--- Extracted data ---
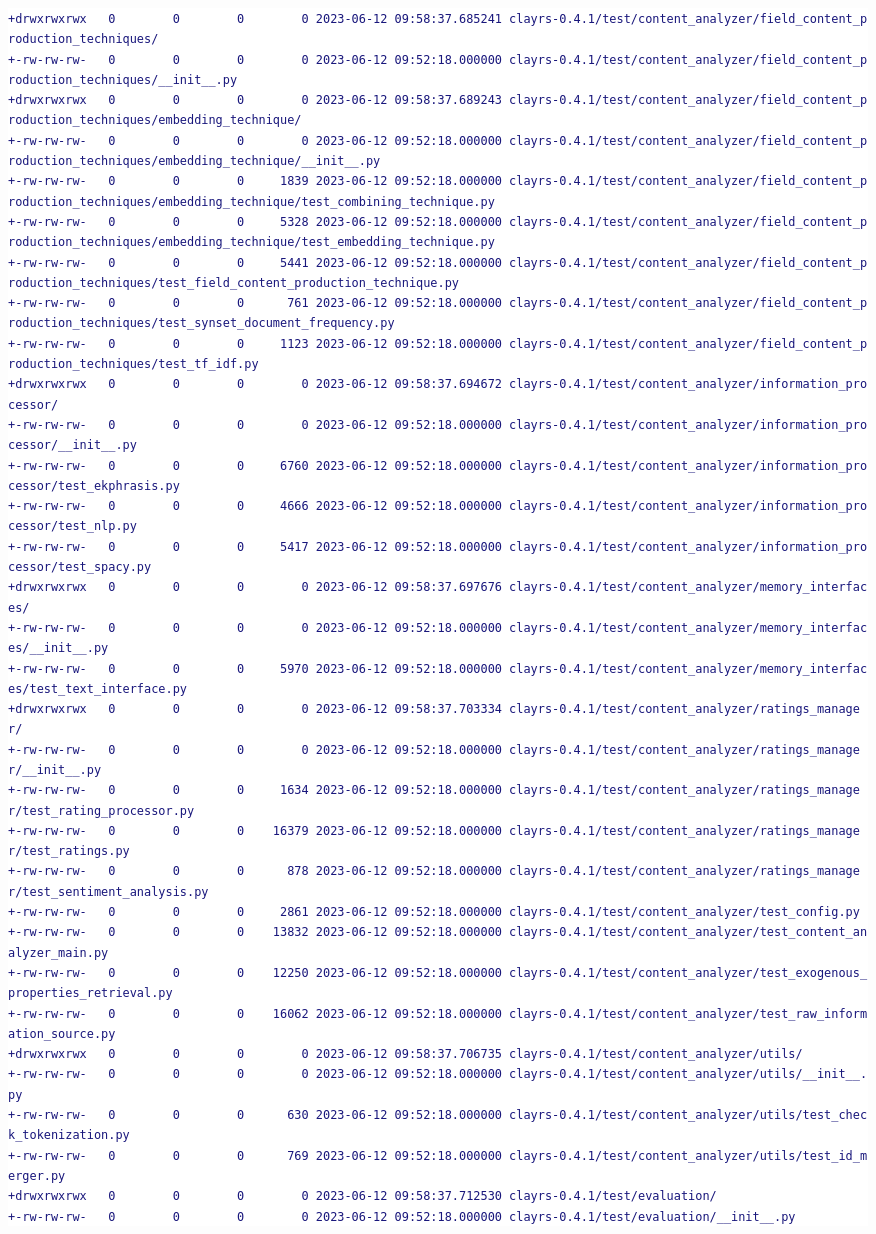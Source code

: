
 ```diff
+drwxrwxrwx   0        0        0        0 2023-06-12 09:58:37.685241 clayrs-0.4.1/test/content_analyzer/field_content_production_techniques/
+-rw-rw-rw-   0        0        0        0 2023-06-12 09:52:18.000000 clayrs-0.4.1/test/content_analyzer/field_content_production_techniques/__init__.py
+drwxrwxrwx   0        0        0        0 2023-06-12 09:58:37.689243 clayrs-0.4.1/test/content_analyzer/field_content_production_techniques/embedding_technique/
+-rw-rw-rw-   0        0        0        0 2023-06-12 09:52:18.000000 clayrs-0.4.1/test/content_analyzer/field_content_production_techniques/embedding_technique/__init__.py
+-rw-rw-rw-   0        0        0     1839 2023-06-12 09:52:18.000000 clayrs-0.4.1/test/content_analyzer/field_content_production_techniques/embedding_technique/test_combining_technique.py
+-rw-rw-rw-   0        0        0     5328 2023-06-12 09:52:18.000000 clayrs-0.4.1/test/content_analyzer/field_content_production_techniques/embedding_technique/test_embedding_technique.py
+-rw-rw-rw-   0        0        0     5441 2023-06-12 09:52:18.000000 clayrs-0.4.1/test/content_analyzer/field_content_production_techniques/test_field_content_production_technique.py
+-rw-rw-rw-   0        0        0      761 2023-06-12 09:52:18.000000 clayrs-0.4.1/test/content_analyzer/field_content_production_techniques/test_synset_document_frequency.py
+-rw-rw-rw-   0        0        0     1123 2023-06-12 09:52:18.000000 clayrs-0.4.1/test/content_analyzer/field_content_production_techniques/test_tf_idf.py
+drwxrwxrwx   0        0        0        0 2023-06-12 09:58:37.694672 clayrs-0.4.1/test/content_analyzer/information_processor/
+-rw-rw-rw-   0        0        0        0 2023-06-12 09:52:18.000000 clayrs-0.4.1/test/content_analyzer/information_processor/__init__.py
+-rw-rw-rw-   0        0        0     6760 2023-06-12 09:52:18.000000 clayrs-0.4.1/test/content_analyzer/information_processor/test_ekphrasis.py
+-rw-rw-rw-   0        0        0     4666 2023-06-12 09:52:18.000000 clayrs-0.4.1/test/content_analyzer/information_processor/test_nlp.py
+-rw-rw-rw-   0        0        0     5417 2023-06-12 09:52:18.000000 clayrs-0.4.1/test/content_analyzer/information_processor/test_spacy.py
+drwxrwxrwx   0        0        0        0 2023-06-12 09:58:37.697676 clayrs-0.4.1/test/content_analyzer/memory_interfaces/
+-rw-rw-rw-   0        0        0        0 2023-06-12 09:52:18.000000 clayrs-0.4.1/test/content_analyzer/memory_interfaces/__init__.py
+-rw-rw-rw-   0        0        0     5970 2023-06-12 09:52:18.000000 clayrs-0.4.1/test/content_analyzer/memory_interfaces/test_text_interface.py
+drwxrwxrwx   0        0        0        0 2023-06-12 09:58:37.703334 clayrs-0.4.1/test/content_analyzer/ratings_manager/
+-rw-rw-rw-   0        0        0        0 2023-06-12 09:52:18.000000 clayrs-0.4.1/test/content_analyzer/ratings_manager/__init__.py
+-rw-rw-rw-   0        0        0     1634 2023-06-12 09:52:18.000000 clayrs-0.4.1/test/content_analyzer/ratings_manager/test_rating_processor.py
+-rw-rw-rw-   0        0        0    16379 2023-06-12 09:52:18.000000 clayrs-0.4.1/test/content_analyzer/ratings_manager/test_ratings.py
+-rw-rw-rw-   0        0        0      878 2023-06-12 09:52:18.000000 clayrs-0.4.1/test/content_analyzer/ratings_manager/test_sentiment_analysis.py
+-rw-rw-rw-   0        0        0     2861 2023-06-12 09:52:18.000000 clayrs-0.4.1/test/content_analyzer/test_config.py
+-rw-rw-rw-   0        0        0    13832 2023-06-12 09:52:18.000000 clayrs-0.4.1/test/content_analyzer/test_content_analyzer_main.py
+-rw-rw-rw-   0        0        0    12250 2023-06-12 09:52:18.000000 clayrs-0.4.1/test/content_analyzer/test_exogenous_properties_retrieval.py
+-rw-rw-rw-   0        0        0    16062 2023-06-12 09:52:18.000000 clayrs-0.4.1/test/content_analyzer/test_raw_information_source.py
+drwxrwxrwx   0        0        0        0 2023-06-12 09:58:37.706735 clayrs-0.4.1/test/content_analyzer/utils/
+-rw-rw-rw-   0        0        0        0 2023-06-12 09:52:18.000000 clayrs-0.4.1/test/content_analyzer/utils/__init__.py
+-rw-rw-rw-   0        0        0      630 2023-06-12 09:52:18.000000 clayrs-0.4.1/test/content_analyzer/utils/test_check_tokenization.py
+-rw-rw-rw-   0        0        0      769 2023-06-12 09:52:18.000000 clayrs-0.4.1/test/content_analyzer/utils/test_id_merger.py
+drwxrwxrwx   0        0        0        0 2023-06-12 09:58:37.712530 clayrs-0.4.1/test/evaluation/
+-rw-rw-rw-   0        0        0        0 2023-06-12 09:52:18.000000 clayrs-0.4.1/test/evaluation/__init__.py
```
---
Work request -
When you transcribe the entries above, keep every word exact and leave out the pictures.

Written response -
Source code

:
 ```diff
+drwxrwxrwx   0        0        0        0 2023-06-12 09:58:37.685241 clayrs-0.4.1/test/content_analyzer/field_content_production_techniques/
+-rw-rw-rw-   0        0        0        0 2023-06-12 09:52:18.000000 clayrs-0.4.1/test/content_analyzer/field_content_production_techniques/__init__.py
+drwxrwxrwx   0        0        0        0 2023-06-12 09:58:37.689243 clayrs-0.4.1/test/content_analyzer/field_content_production_techniques/embedding_technique/
+-rw-rw-rw-   0        0        0        0 2023-06-12 09:52:18.000000 clayrs-0.4.1/test/content_analyzer/field_content_production_techniques/embedding_technique/__init__.py
+-rw-rw-rw-   0        0        0     1839 2023-06-12 09:52:18.000000 clayrs-0.4.1/test/content_analyzer/field_content_production_techniques/embedding_technique/test_combining_technique.py
+-rw-rw-rw-   0        0        0     5328 2023-06-12 09:52:18.000000 clayrs-0.4.1/test/content_analyzer/field_content_production_techniques/embedding_technique/test_embedding_technique.py
+-rw-rw-rw-   0        0        0     5441 2023-06-12 09:52:18.000000 clayrs-0.4.1/test/content_analyzer/field_content_production_techniques/test_field_content_production_technique.py
+-rw-rw-rw-   0        0        0      761 2023-06-12 09:52:18.000000 clayrs-0.4.1/test/content_analyzer/field_content_production_techniques/test_synset_document_frequency.py
+-rw-rw-rw-   0        0        0     1123 2023-06-12 09:52:18.000000 clayrs-0.4.1/test/content_analyzer/field_content_production_techniques/test_tf_idf.py
+drwxrwxrwx   0        0        0        0 2023-06-12 09:58:37.694672 clayrs-0.4.1/test/content_analyzer/information_processor/
+-rw-rw-rw-   0        0        0        0 2023-06-12 09:52:18.000000 clayrs-0.4.1/test/content_analyzer/information_processor/__init__.py
+-rw-rw-rw-   0        0        0     6760 2023-06-12 09:52:18.000000 clayrs-0.4.1/test/content_analyzer/information_processor/test_ekphrasis.py
+-rw-rw-rw-   0        0        0     4666 2023-06-12 09:52:18.000000 clayrs-0.4.1/test/content_analyzer/information_processor/test_nlp.py
+-rw-rw-rw-   0        0        0     5417 2023-06-12 09:52:18.000000 clayrs-0.4.1/test/content_analyzer/information_processor/test_spacy.py
+drwxrwxrwx   0        0        0        0 2023-06-12 09:58:37.697676 clayrs-0.4.1/test/content_analyzer/memory_interfaces/
+-rw-rw-rw-   0        0        0        0 2023-06-12 09:52:18.000000 clayrs-0.4.1/test/content_analyzer/memory_interfaces/__init__.py
+-rw-rw-rw-   0        0        0     5970 2023-06-12 09:52:18.000000 clayrs-0.4.1/test/content_analyzer/memory_interfaces/test_text_interface.py
+drwxrwxrwx   0        0        0        0 2023-06-12 09:58:37.703334 clayrs-0.4.1/test/content_analyzer/ratings_manager/
+-rw-rw-rw-   0        0        0        0 2023-06-12 09:52:18.000000 clayrs-0.4.1/test/content_analyzer/ratings_manager/__init__.py
+-rw-rw-rw-   0        0        0     1634 2023-06-12 09:52:18.000000 clayrs-0.4.1/test/content_analyzer/ratings_manager/test_rating_processor.py
+-rw-rw-rw-   0        0        0    16379 2023-06-12 09:52:18.000000 clayrs-0.4.1/test/content_analyzer/ratings_manager/test_ratings.py
+-rw-rw-rw-   0        0        0      878 2023-06-12 09:52:18.000000 clayrs-0.4.1/test/content_analyzer/ratings_manager/test_sentiment_analysis.py
+-rw-rw-rw-   0        0        0     2861 2023-06-12 09:52:18.000000 clayrs-0.4.1/test/content_analyzer/test_config.py
+-rw-rw-rw-   0        0        0    13832 2023-06-12 09:52:18.000000 clayrs-0.4.1/test/content_analyzer/test_content_analyzer_main.py
+-rw-rw-rw-   0        0        0    12250 2023-06-12 09:52:18.000000 clayrs-0.4.1/test/content_analyzer/test_exogenous_properties_retrieval.py
+-rw-rw-rw-   0        0        0    16062 2023-06-12 09:52:18.000000 clayrs-0.4.1/test/content_analyzer/test_raw_information_source.py
+drwxrwxrwx   0        0        0        0 2023-06-12 09:58:37.706735 clayrs-0.4.1/test/content_analyzer/utils/
+-rw-rw-rw-   0        0        0        0 2023-06-12 09:52:18.000000 clayrs-0.4.1/test/content_analyzer/utils/__init__.py
+-rw-rw-rw-   0        0        0      630 2023-06-12 09:52:18.000000 clayrs-0.4.1/test/content_analyzer/utils/test_check_tokenization.py
+-rw-rw-rw-   0        0        0      769 2023-06-12 09:52:18.000000 clayrs-0.4.1/test/content_analyzer/utils/test_id_merger.py
+drwxrwxrwx   0        0        0        0 2023-06-12 09:58:37.712530 clayrs-0.4.1/test/evaluation/
+-rw-rw-rw-   0        0        0        0 2023-06-12 09:52:18.000000 clayrs-0.4.1/test/evaluation/__init__.py
```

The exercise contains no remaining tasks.